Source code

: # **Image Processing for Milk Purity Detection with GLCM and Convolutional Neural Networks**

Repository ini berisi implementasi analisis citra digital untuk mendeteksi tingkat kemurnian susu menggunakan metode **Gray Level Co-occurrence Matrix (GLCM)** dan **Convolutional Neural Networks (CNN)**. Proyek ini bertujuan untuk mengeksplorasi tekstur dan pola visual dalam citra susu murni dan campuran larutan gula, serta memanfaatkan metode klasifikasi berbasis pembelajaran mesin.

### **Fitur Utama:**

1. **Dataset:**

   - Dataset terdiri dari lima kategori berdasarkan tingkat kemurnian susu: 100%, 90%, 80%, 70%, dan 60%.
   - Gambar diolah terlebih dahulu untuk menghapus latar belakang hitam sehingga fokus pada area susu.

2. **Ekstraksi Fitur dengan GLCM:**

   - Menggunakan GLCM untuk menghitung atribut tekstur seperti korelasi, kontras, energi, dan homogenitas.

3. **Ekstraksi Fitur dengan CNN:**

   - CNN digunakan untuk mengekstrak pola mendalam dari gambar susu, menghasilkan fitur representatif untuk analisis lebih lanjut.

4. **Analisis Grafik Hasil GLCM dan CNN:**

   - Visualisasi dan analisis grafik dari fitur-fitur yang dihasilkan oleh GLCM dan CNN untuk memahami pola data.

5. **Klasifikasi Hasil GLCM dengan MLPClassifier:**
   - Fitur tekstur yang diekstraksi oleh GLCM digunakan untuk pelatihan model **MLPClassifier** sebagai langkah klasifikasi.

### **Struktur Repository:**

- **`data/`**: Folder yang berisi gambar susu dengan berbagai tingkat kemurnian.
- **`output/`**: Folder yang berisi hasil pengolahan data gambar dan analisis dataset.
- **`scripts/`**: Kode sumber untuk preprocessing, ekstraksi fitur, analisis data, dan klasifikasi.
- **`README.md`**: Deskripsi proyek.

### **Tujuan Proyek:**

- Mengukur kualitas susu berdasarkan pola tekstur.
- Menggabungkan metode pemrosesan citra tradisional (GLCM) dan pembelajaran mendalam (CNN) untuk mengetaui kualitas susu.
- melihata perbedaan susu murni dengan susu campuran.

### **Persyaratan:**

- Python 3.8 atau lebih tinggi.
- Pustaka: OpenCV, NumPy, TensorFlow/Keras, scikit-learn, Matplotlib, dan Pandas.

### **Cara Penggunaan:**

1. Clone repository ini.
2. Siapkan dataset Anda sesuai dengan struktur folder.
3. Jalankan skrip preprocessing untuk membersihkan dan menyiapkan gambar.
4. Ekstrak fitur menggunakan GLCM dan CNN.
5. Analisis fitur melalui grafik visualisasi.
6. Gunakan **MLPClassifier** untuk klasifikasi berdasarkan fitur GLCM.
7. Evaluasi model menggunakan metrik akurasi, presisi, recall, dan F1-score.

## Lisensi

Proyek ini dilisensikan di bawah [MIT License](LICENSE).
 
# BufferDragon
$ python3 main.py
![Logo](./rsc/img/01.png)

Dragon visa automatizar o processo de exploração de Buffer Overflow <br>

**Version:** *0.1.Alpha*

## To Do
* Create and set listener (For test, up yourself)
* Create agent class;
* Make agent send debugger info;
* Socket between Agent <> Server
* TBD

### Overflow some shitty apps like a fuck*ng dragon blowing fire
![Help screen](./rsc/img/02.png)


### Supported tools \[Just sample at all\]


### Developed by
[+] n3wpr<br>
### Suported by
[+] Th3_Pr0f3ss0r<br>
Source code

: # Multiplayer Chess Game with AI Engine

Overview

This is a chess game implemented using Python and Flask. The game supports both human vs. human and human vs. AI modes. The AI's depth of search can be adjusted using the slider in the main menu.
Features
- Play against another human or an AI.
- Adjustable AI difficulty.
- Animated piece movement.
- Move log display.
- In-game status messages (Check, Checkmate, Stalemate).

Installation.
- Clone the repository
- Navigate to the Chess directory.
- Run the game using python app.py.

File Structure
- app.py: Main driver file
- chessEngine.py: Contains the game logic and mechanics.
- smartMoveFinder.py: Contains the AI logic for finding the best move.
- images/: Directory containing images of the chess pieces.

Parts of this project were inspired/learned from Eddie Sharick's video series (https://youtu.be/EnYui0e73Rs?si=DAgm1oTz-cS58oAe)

▸ TASK DESCRIPTION
Every line from the one containing "- images/: Directory" to the end of the entries must be set down exactly, with none omitted and none added.

▸ EXERCISE RESULT
- images/: Directory containing images of the chess pieces.

Parts of this project were inspired/learned from Eddie Sharick's video series (https://youtu.be/EnYui0e73Rs?si=DAgm1oTz-cS58oAe)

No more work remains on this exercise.